Além desse projeto, há outros possíveis caminhos para os quais a sociedade civil precisa estar atenta. Uma grande janela de oportunidades é assegurar, como contrapartida obrigatória no leilão de frequências do 5G, a internet em 14 mil escolas públicas do pais, o que representa 20% das 30% de escolas que hoje não têm conexão com a internet.

Outra possibilidade é a Lei nº 14.109/20, conhecida como lei do FUST – Fundo de Universalização das Telecomunicações, que prevê, dentre outras coisas, levar conectividade a todas as escolas públicas até 2024, e que está sendo regulamentada.

Há ainda o Projeto de Lei nº 3462 (Senador Paulo Paim – PT/RS), que  assegura o acesso dos estudantes integrantes de famílias de baixa renda ao ensino remoto por meio do acesso à internet (banda larga fixa e móvel).

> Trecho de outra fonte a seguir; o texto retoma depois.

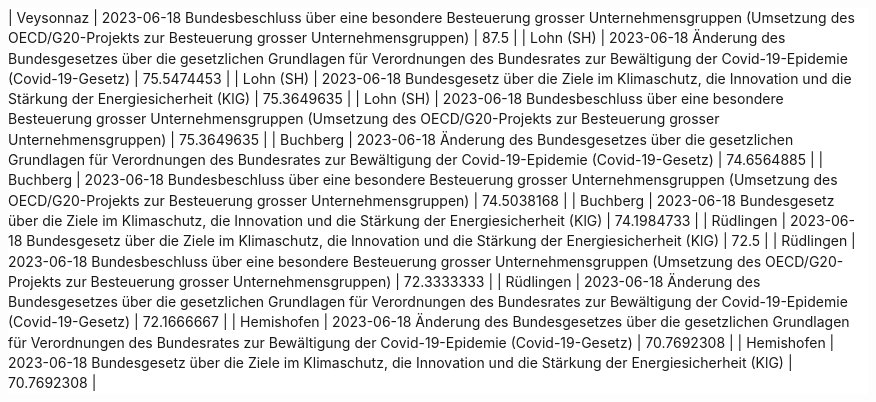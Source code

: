 | Veysonnaz           | 2023-06-18 Bundesbeschluss über eine besondere Besteuerung grosser Unternehmensgruppen (Umsetzung des OECD/G20-Projekts zur Besteuerung grosser Unternehmensgruppen) |       87.5 |
| Lohn (SH)           | 2023-06-18 Änderung des Bundesgesetzes über die gesetzlichen Grundlagen für Verordnungen des Bundesrates zur Bewältigung der Covid-19-Epidemie (Covid-19-Gesetz)     | 75.5474453 |
| Lohn (SH)           | 2023-06-18 Bundesgesetz über die Ziele im Klimaschutz, die Innovation und die Stärkung der Energiesicherheit (KlG)                                                   | 75.3649635 |
| Lohn (SH)           | 2023-06-18 Bundesbeschluss über eine besondere Besteuerung grosser Unternehmensgruppen (Umsetzung des OECD/G20-Projekts zur Besteuerung grosser Unternehmensgruppen) | 75.3649635 |
| Buchberg            | 2023-06-18 Änderung des Bundesgesetzes über die gesetzlichen Grundlagen für Verordnungen des Bundesrates zur Bewältigung der Covid-19-Epidemie (Covid-19-Gesetz)     | 74.6564885 |
| Buchberg            | 2023-06-18 Bundesbeschluss über eine besondere Besteuerung grosser Unternehmensgruppen (Umsetzung des OECD/G20-Projekts zur Besteuerung grosser Unternehmensgruppen) | 74.5038168 |
| Buchberg            | 2023-06-18 Bundesgesetz über die Ziele im Klimaschutz, die Innovation und die Stärkung der Energiesicherheit (KlG)                                                   | 74.1984733 |
| Rüdlingen           | 2023-06-18 Bundesgesetz über die Ziele im Klimaschutz, die Innovation und die Stärkung der Energiesicherheit (KlG)                                                   |       72.5 |
| Rüdlingen           | 2023-06-18 Bundesbeschluss über eine besondere Besteuerung grosser Unternehmensgruppen (Umsetzung des OECD/G20-Projekts zur Besteuerung grosser Unternehmensgruppen) | 72.3333333 |
| Rüdlingen           | 2023-06-18 Änderung des Bundesgesetzes über die gesetzlichen Grundlagen für Verordnungen des Bundesrates zur Bewältigung der Covid-19-Epidemie (Covid-19-Gesetz)     | 72.1666667 |
| Hemishofen          | 2023-06-18 Änderung des Bundesgesetzes über die gesetzlichen Grundlagen für Verordnungen des Bundesrates zur Bewältigung der Covid-19-Epidemie (Covid-19-Gesetz)     | 70.7692308 |
| Hemishofen          | 2023-06-18 Bundesgesetz über die Ziele im Klimaschutz, die Innovation und die Stärkung der Energiesicherheit (KlG)                                                   | 70.7692308 |
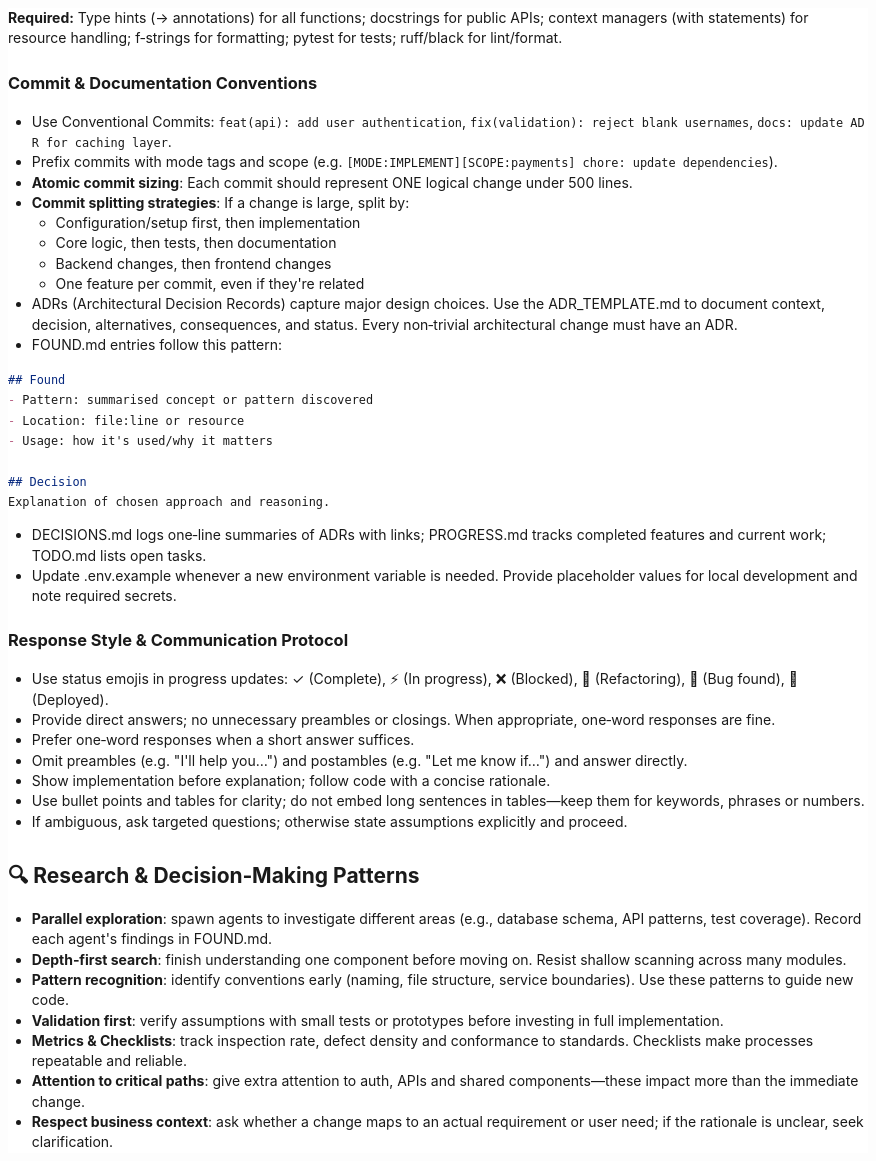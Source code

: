 **Required:** Type hints (-> annotations) for all functions; docstrings for public APIs; context managers (with statements) for resource handling; f‑strings for formatting; pytest for tests; ruff/black for lint/format.

### Commit & Documentation Conventions

- Use Conventional Commits: `feat(api): add user authentication`, `fix(validation): reject blank usernames`, `docs: update ADR for caching layer`.
- Prefix commits with mode tags and scope (e.g. `[MODE:IMPLEMENT][SCOPE:payments] chore: update dependencies`).
- **Atomic commit sizing**: Each commit should represent ONE logical change under 500 lines.
- **Commit splitting strategies**: If a change is large, split by:
  - Configuration/setup first, then implementation
  - Core logic, then tests, then documentation
  - Backend changes, then frontend changes
  - One feature per commit, even if they're related
- ADRs (Architectural Decision Records) capture major design choices. Use the ADR_TEMPLATE.md to document context, decision, alternatives, consequences, and status. Every non‑trivial architectural change must have an ADR.
- FOUND.md entries follow this pattern:

```markdown
## Found
- Pattern: summarised concept or pattern discovered
- Location: file:line or resource
- Usage: how it's used/why it matters

## Decision
Explanation of chosen approach and reasoning.
```

- DECISIONS.md logs one‑line summaries of ADRs with links; PROGRESS.md tracks completed features and current work; TODO.md lists open tasks.
- Update .env.example whenever a new environment variable is needed. Provide placeholder values for local development and note required secrets.

### Response Style & Communication Protocol
- Use status emojis in progress updates: ✓ (Complete), ⚡ (In progress), ❌ (Blocked), 🔄 (Refactoring), 🐛 (Bug found), 🚀 (Deployed).
- Provide direct answers; no unnecessary preambles or closings. When appropriate, one‑word responses are fine.
- Prefer one‑word responses when a short answer suffices.
- Omit preambles (e.g. "I'll help you…") and postambles (e.g. "Let me know if…") and answer directly.
- Show implementation before explanation; follow code with a concise rationale.
- Use bullet points and tables for clarity; do not embed long sentences in tables—keep them for keywords, phrases or numbers.
- If ambiguous, ask targeted questions; otherwise state assumptions explicitly and proceed.

## 🔍 Research & Decision‑Making Patterns
- **Parallel exploration**: spawn agents to investigate different areas (e.g., database schema, API patterns, test coverage). Record each agent's findings in FOUND.md.
- **Depth‑first search**: finish understanding one component before moving on. Resist shallow scanning across many modules.
- **Pattern recognition**: identify conventions early (naming, file structure, service boundaries). Use these patterns to guide new code.
- **Validation first**: verify assumptions with small tests or prototypes before investing in full implementation.
- **Metrics & Checklists**: track inspection rate, defect density and conformance to standards. Checklists make processes repeatable and reliable.
- **Attention to critical paths**: give extra attention to auth, APIs and shared components—these impact more than the immediate change.
- **Respect business context**: ask whether a change maps to an actual requirement or user need; if the rationale is unclear, seek clarification.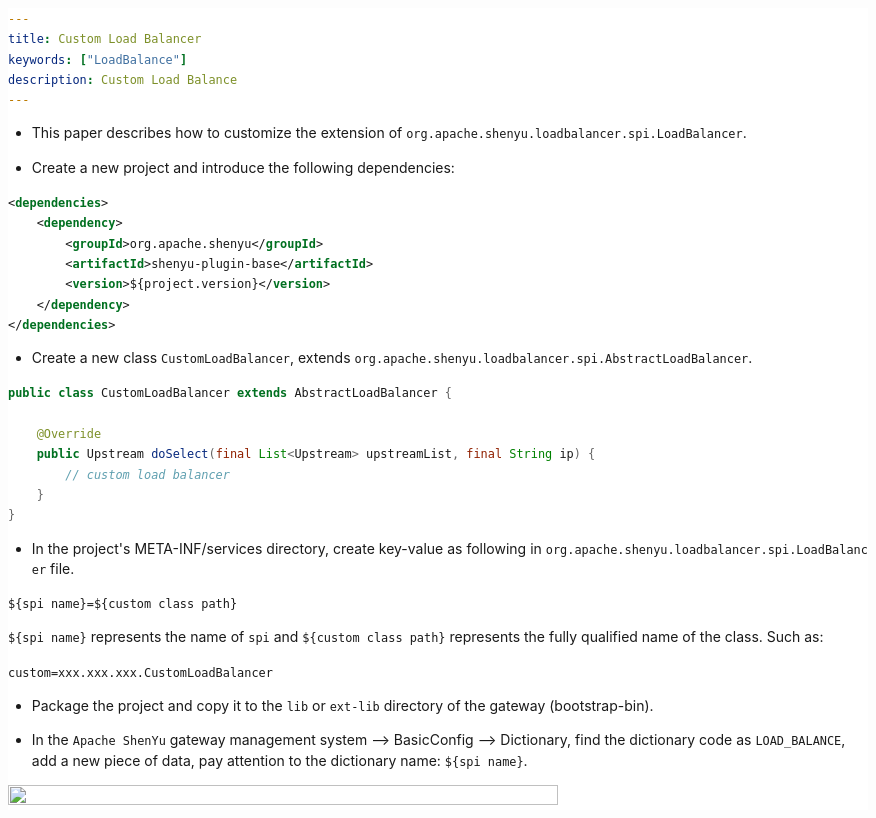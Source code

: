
 ```yaml
---
title: Custom Load Balancer
keywords: ["LoadBalance"]
description: Custom Load Balance
---
```


* This paper describes how to customize the extension of  `org.apache.shenyu.loadbalancer.spi.LoadBalancer`.

* Create a new project and introduce the following dependencies:

```xml
<dependencies>
    <dependency>
        <groupId>org.apache.shenyu</groupId>
        <artifactId>shenyu-plugin-base</artifactId>
        <version>${project.version}</version>
    </dependency>
</dependencies>
```

* Create a new class  `CustomLoadBalancer`, extends `org.apache.shenyu.loadbalancer.spi.AbstractLoadBalancer`.

```java
public class CustomLoadBalancer extends AbstractLoadBalancer {

    @Override
    public Upstream doSelect(final List<Upstream> upstreamList, final String ip) {
        // custom load balancer
    }
}
```

* In the project's META-INF/services directory, create key-value as following in `org.apache.shenyu.loadbalancer.spi.LoadBalancer` file.

```shell script
${spi name}=${custom class path}
``` 

`${spi name}` represents the name of `spi` and `${custom class path}` represents the fully qualified name of the class. Such as:

```shell script
custom=xxx.xxx.xxx.CustomLoadBalancer
```

* Package the project and copy it to the `lib` or `ext-lib` directory of the gateway (bootstrap-bin).

* In the `Apache ShenYu` gateway management system --> BasicConfig --> Dictionary,  find the dictionary code as `LOAD_BALANCE`, add a new piece of data, pay attention to the dictionary name: `${spi name}`.

<img src="static/img/shenyu/241/custom_load_balancer_en.png" width="80%" height="70%" />
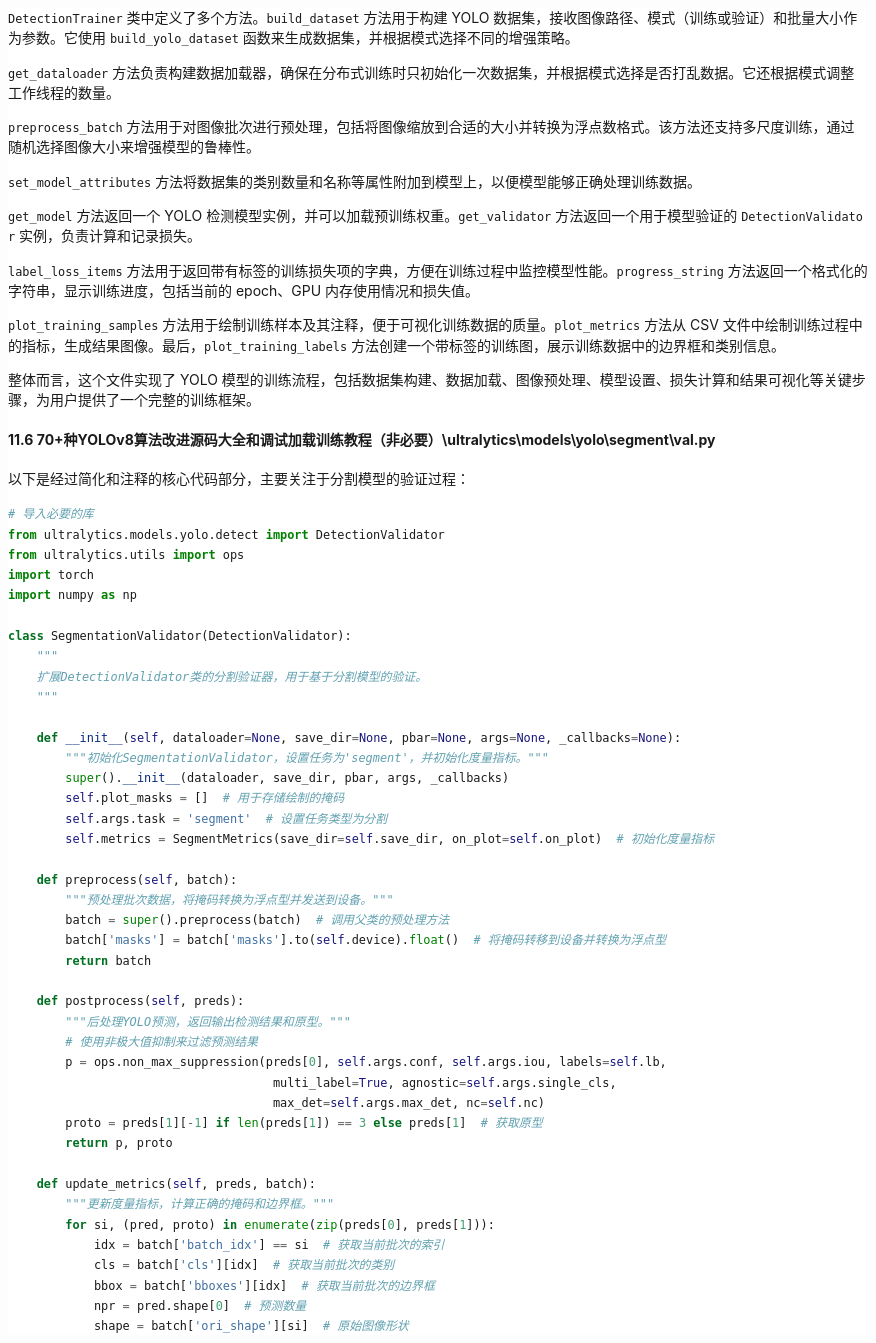 `DetectionTrainer` 类中定义了多个方法。`build_dataset` 方法用于构建 YOLO 数据集，接收图像路径、模式（训练或验证）和批量大小作为参数。它使用 `build_yolo_dataset` 函数来生成数据集，并根据模式选择不同的增强策略。

`get_dataloader` 方法负责构建数据加载器，确保在分布式训练时只初始化一次数据集，并根据模式选择是否打乱数据。它还根据模式调整工作线程的数量。

`preprocess_batch` 方法用于对图像批次进行预处理，包括将图像缩放到合适的大小并转换为浮点数格式。该方法还支持多尺度训练，通过随机选择图像大小来增强模型的鲁棒性。

`set_model_attributes` 方法将数据集的类别数量和名称等属性附加到模型上，以便模型能够正确处理训练数据。

`get_model` 方法返回一个 YOLO 检测模型实例，并可以加载预训练权重。`get_validator` 方法返回一个用于模型验证的 `DetectionValidator` 实例，负责计算和记录损失。

`label_loss_items` 方法用于返回带有标签的训练损失项的字典，方便在训练过程中监控模型性能。`progress_string` 方法返回一个格式化的字符串，显示训练进度，包括当前的 epoch、GPU 内存使用情况和损失值。

`plot_training_samples` 方法用于绘制训练样本及其注释，便于可视化训练数据的质量。`plot_metrics` 方法从 CSV 文件中绘制训练过程中的指标，生成结果图像。最后，`plot_training_labels` 方法创建一个带标签的训练图，展示训练数据中的边界框和类别信息。

整体而言，这个文件实现了 YOLO 模型的训练流程，包括数据集构建、数据加载、图像预处理、模型设置、损失计算和结果可视化等关键步骤，为用户提供了一个完整的训练框架。

#### 11.6 70+种YOLOv8算法改进源码大全和调试加载训练教程（非必要）\ultralytics\models\yolo\segment\val.py

以下是经过简化和注释的核心代码部分，主要关注于分割模型的验证过程：

```python
# 导入必要的库
from ultralytics.models.yolo.detect import DetectionValidator
from ultralytics.utils import ops
import torch
import numpy as np

class SegmentationValidator(DetectionValidator):
    """
    扩展DetectionValidator类的分割验证器，用于基于分割模型的验证。
    """

    def __init__(self, dataloader=None, save_dir=None, pbar=None, args=None, _callbacks=None):
        """初始化SegmentationValidator，设置任务为'segment'，并初始化度量指标。"""
        super().__init__(dataloader, save_dir, pbar, args, _callbacks)
        self.plot_masks = []  # 用于存储绘制的掩码
        self.args.task = 'segment'  # 设置任务类型为分割
        self.metrics = SegmentMetrics(save_dir=self.save_dir, on_plot=self.on_plot)  # 初始化度量指标

    def preprocess(self, batch):
        """预处理批次数据，将掩码转换为浮点型并发送到设备。"""
        batch = super().preprocess(batch)  # 调用父类的预处理方法
        batch['masks'] = batch['masks'].to(self.device).float()  # 将掩码转移到设备并转换为浮点型
        return batch

    def postprocess(self, preds):
        """后处理YOLO预测，返回输出检测结果和原型。"""
        # 使用非极大值抑制来过滤预测结果
        p = ops.non_max_suppression(preds[0], self.args.conf, self.args.iou, labels=self.lb,
                                     multi_label=True, agnostic=self.args.single_cls,
                                     max_det=self.args.max_det, nc=self.nc)
        proto = preds[1][-1] if len(preds[1]) == 3 else preds[1]  # 获取原型
        return p, proto

    def update_metrics(self, preds, batch):
        """更新度量指标，计算正确的掩码和边界框。"""
        for si, (pred, proto) in enumerate(zip(preds[0], preds[1])):
            idx = batch['batch_idx'] == si  # 获取当前批次的索引
            cls = batch['cls'][idx]  # 获取当前批次的类别
            bbox = batch['bboxes'][idx]  # 获取当前批次的边界框
            npr = pred.shape[0]  # 预测数量
            shape = batch['ori_shape'][si]  # 原始图像形状
```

Programas existentes como o PIEC (Programa de Inovação Educação Conectada), o PBLE (Programa de Banda Larga nas Escolas), o programa WI-FI Brasil, e outros mais são também possíveis fontes de financiamento da conectividade para os quais as redes estaduais e municipais precisam estar atentos.

A priorização da Educação é um imperativo para a reconstrução de nosso país e para seu desenvolvimento social e econômico. E sem sombra de dúvida, priorizar a educação hoje requer garantir que a conectividade chegue a escolas, professores e estudantes onde quer que estejam.

Alessandra Gotti é fundadora e presidente-executiva do Instituto Articule. Doutora em Direito Constitucional pela PUC/SP. Foi Consultora da Organização das Nações Unidas para a Educação, a Ciência e a Cultura (Unesco) e do Conselho Nacional de Educação (CNE).

Marise De Luca é conselheira do Instituto Articule. Especialista em Tecnologia de Informação e Telecomunicações. Executiva e consultora no setor no Brasil e América Latina.